In the podcast, we discuss DevSecOps, but I prefer the term security engineering. For context, I’ve talked about this before in the previous blogs where I define what a security engineer is.

In the past, I have also described that the creation and rise of security engineering have resulted from the increased functional presence of security in engineering, which is the logical progression as IT has shifted into DevOps as a result of the migration to the cloud. However, I mostly talk about security engineering becoming a more critical function, but I haven’t provided much insight into why and how this might happen.

Components of a security organization

In my opinion, there are two major components of any security organization in the cloud world: security engineering and operational security.

• Operational security includes teams that allow security to “operate” and function. This includes what people perceive as traditional security teams like incident response, vulnerability management, red teams, etc.

• Security engineering includes product and platform security as well as teams that enable the operational security teams to be more efficient.

Another way to think about these components is that one group (security engineering) writes the code and the other group (operational security) audits the code. It is important to have this separation. Of course, there might be many subgroups.

It is important to have this distinction and not broadly group them together into just security for two reasons. First, these two components require different skill sets. Security engineering requires a software engineer interested in security whereas the operational security group requires traditional security personnel, e.g. analysts and operations engineers.

Second, it allows for more flexible security organization construction. Some organizations want to have everything under a singular security leader, but understanding these components can give the option of having a security leader for operational security and having an engineering leader manage the security engineering team. This allows for better allocation of resources and possibly a more efficient organization if done correctly.

How to use security engineering

Now that we see the purpose of these two components, how should an organization use this information?

To start, how much security engineering a company needs depends heavily on its product and consequently its industry. The security engineering team is primarily focused on building software to better secure the product and platform. Companies in the financial, data, healthcare, etc. spaces tend to need more security engineering as there are more security and regulatory concerns. Similarly, these companies might need more security engineering to support the larger operational security team.

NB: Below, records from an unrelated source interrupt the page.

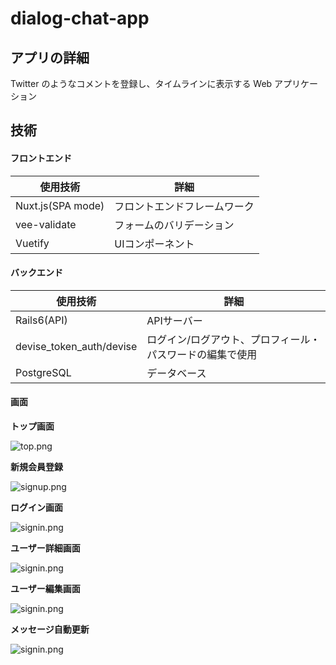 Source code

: # dialog-chat-app
## アプリの詳細
Twitter のようなコメントを登録し、タイムラインに表示する Web アプリケーション

## 技術
#### フロントエンド

|使用技術|詳細|
|-|-|
|Nuxt.js(SPA mode)|フロントエンドフレームワーク|
|vee-validate|フォームのバリデーション|
|Vuetify|UIコンポーネント|

#### バックエンド

|使用技術|詳細|
|-|-|
|Rails6(API)|APIサーバー|
|devise_token_auth/devise|ログイン/ログアウト、プロフィール・パスワードの編集で使用|
|PostgreSQL|データベース|

#### 画面
**トップ画面**

![top.png](https://qiita-image-store.s3.ap-northeast-1.amazonaws.com/0/321060/bd3a3d02-b078-16ff-6766-ee8d3cf114e2.png)

**新規会員登録**

![signup.png](https://qiita-image-store.s3.ap-northeast-1.amazonaws.com/0/321060/ac7f7e81-d9a7-52ec-25b4-2bea2588b341.png)

**ログイン画面**

![signin.png](https://qiita-image-store.s3.ap-northeast-1.amazonaws.com/0/321060/44aa9ac8-974e-f665-6c36-e7ef2c4195fd.png)

**ユーザー詳細画面**

![signin.png](https://qiita-image-store.s3.ap-northeast-1.amazonaws.com/0/321060/4c7eed9b-1452-9db8-b883-a699439205f0.png)

**ユーザー編集画面**

![signin.png](https://qiita-image-store.s3.ap-northeast-1.amazonaws.com/0/321060/b12a089e-f7ad-f1bb-a0b4-33dcfa107df8.png)

**メッセージ自動更新**

![signin.png](https://qiita-image-store.s3.ap-northeast-1.amazonaws.com/0/321060/01b76745-0b1a-ce0b-ed2c-71cf92989dcf.gif)


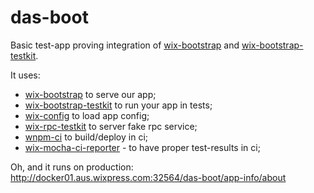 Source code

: # das-boot

Basic test-app proving integration of [wix-bootstrap](../wix-bootstrap) and [wix-bootstrap-testkit](../wix-bootstrap-testkit).

It uses:
 - [wix-bootstrap](../wix-bootstrap) to serve our app;
 - [wix-bootstrap-testkit](../wix-bootstrap-testkit) to run your app in tests;
 - [wix-config](../../config/wix-config) to load app config;
 - [wix-rpc-testkit](../../rpc/wix-rpc-testkit) to server fake rpc service;
 - [wnpm-ci](https://github.com/wix/wnpm/tree/master/wnpm-ci) to build/deploy in ci;
 - [wix-mocha-ci-reporter](https://github.com/wix/wnpm/tree/master/wix-mocha-ci-reporter) - to have proper test-results in ci;
 
Oh, and it runs on production: http://docker01.aus.wixpress.com:32564/das-boot/app-info/about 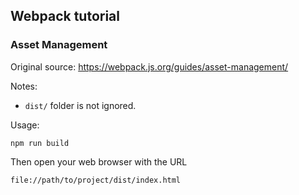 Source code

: ## Webpack tutorial

### Asset Management

Original source: https://webpack.js.org/guides/asset-management/

Notes:
- `dist/` folder is not ignored.


Usage:

`npm run build`

Then open your web browser with the URL

`file://path/to/project/dist/index.html`
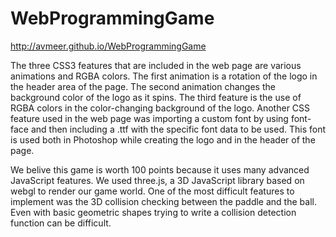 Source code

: # WebProgrammingGame
http://avmeer.github.io/WebProgrammingGame

The three CSS3 features that are included in the web page are various  animations and RGBA colors. The first animation is a rotation of the logo in the header area of the page. The second animation changes the background color of the logo as it spins. The third feature is the use of RGBA colors in the color-changing background of the logo. Another CSS feature used in the web page was importing a custom font by using font-face and then including a .ttf with the specific font data to be used. This font is used both in Photoshop while creating the logo and in the header of the page. 

We belive this game is worth 100 points because it uses many advanced JavaScript features. We used three.js, a 3D JavaScript library based on webgl to render our game world. One of the most difficult features to implement was the 3D collision checking between the paddle and the ball. Even with basic geometric shapes trying to write a collision detection function can be difficult.
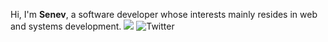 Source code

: Hi, I'm **Senev**, a software developer whose interests mainly resides in web and systems development.
<img src="https://github-profile-trophy.vercel.app/?username=senev3141" />
![Twitter](https://img.shields.io/twitter/follow/senev3141?style=social)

Another key use for security engineering is to help run an efficient operational security team. That side of the organization tends not to have software engineers, so the security engineering team can help them build tools, automation, and processes to ensure the team can scale efficiently without substantially increasing headcount. Similarly, they have the context to ensure to make sure the correct tools are being used in the correct ways.

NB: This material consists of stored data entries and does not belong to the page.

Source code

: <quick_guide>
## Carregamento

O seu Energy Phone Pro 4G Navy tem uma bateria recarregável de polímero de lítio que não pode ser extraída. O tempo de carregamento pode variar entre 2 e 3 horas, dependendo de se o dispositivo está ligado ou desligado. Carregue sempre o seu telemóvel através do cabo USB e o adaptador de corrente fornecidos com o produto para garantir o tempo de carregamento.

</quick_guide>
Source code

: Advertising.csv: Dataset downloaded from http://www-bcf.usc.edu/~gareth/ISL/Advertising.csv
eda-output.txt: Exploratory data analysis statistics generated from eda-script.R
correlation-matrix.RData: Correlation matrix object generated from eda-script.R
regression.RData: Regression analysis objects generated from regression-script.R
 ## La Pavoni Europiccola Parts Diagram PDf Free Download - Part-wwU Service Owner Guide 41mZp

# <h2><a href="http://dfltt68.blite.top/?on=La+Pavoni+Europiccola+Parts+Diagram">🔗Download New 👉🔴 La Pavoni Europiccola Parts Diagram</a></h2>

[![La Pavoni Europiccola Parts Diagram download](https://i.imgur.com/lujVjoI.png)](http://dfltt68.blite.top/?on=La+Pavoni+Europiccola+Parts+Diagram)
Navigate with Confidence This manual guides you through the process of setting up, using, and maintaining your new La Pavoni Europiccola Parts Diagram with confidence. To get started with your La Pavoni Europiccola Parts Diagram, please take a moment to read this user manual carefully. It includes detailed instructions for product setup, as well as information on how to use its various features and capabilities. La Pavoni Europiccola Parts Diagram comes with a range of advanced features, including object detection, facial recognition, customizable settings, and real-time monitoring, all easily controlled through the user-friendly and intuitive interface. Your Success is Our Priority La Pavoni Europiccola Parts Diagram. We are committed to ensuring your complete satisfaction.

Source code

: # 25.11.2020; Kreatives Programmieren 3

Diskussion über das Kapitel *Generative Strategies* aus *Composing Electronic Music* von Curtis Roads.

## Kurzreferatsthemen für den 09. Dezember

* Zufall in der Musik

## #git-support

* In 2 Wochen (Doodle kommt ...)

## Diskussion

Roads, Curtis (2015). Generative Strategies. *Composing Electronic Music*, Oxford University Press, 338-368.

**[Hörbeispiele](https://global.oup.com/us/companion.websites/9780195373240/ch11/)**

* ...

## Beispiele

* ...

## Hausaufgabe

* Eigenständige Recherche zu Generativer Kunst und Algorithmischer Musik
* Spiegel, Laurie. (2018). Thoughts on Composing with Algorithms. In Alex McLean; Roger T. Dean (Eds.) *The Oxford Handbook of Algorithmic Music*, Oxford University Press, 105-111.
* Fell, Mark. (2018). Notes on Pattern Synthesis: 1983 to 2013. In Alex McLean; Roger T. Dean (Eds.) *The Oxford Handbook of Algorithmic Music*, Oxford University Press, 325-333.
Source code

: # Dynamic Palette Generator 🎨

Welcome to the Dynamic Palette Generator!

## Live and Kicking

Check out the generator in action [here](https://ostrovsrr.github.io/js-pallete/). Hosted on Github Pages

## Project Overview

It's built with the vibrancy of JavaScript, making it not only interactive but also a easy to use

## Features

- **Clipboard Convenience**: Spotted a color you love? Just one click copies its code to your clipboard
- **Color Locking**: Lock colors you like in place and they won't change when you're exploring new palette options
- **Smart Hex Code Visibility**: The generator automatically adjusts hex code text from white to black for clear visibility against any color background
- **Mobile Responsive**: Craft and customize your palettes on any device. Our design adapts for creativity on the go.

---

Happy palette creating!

Finally, depending on the product, the security engineering team can provide substantial value by executing security product features on the roadmap for customers. Since the security engineering team has more context, these software engineers can execute these features faster because they likely have consumed similar products/features in the past, making them more product-minded engineers by default. This is many times more efficient than creating a non-security team and having the security engineers consult or embed on the team temporarily.

Conclusion

Building a security engineering team might seem like a hard task, but it has many benefits that generate substantial value for the company. They can help build product features and also can make operational security tasks more efficient.

For organizations that require large amounts of security to handle, building a security engineering organization can not only increase operational efficiency in security but also deliver substantial product value to the company. As executive teams start to emphasize security, they should seriously consider investing in a security engineering organization earlier rather than later.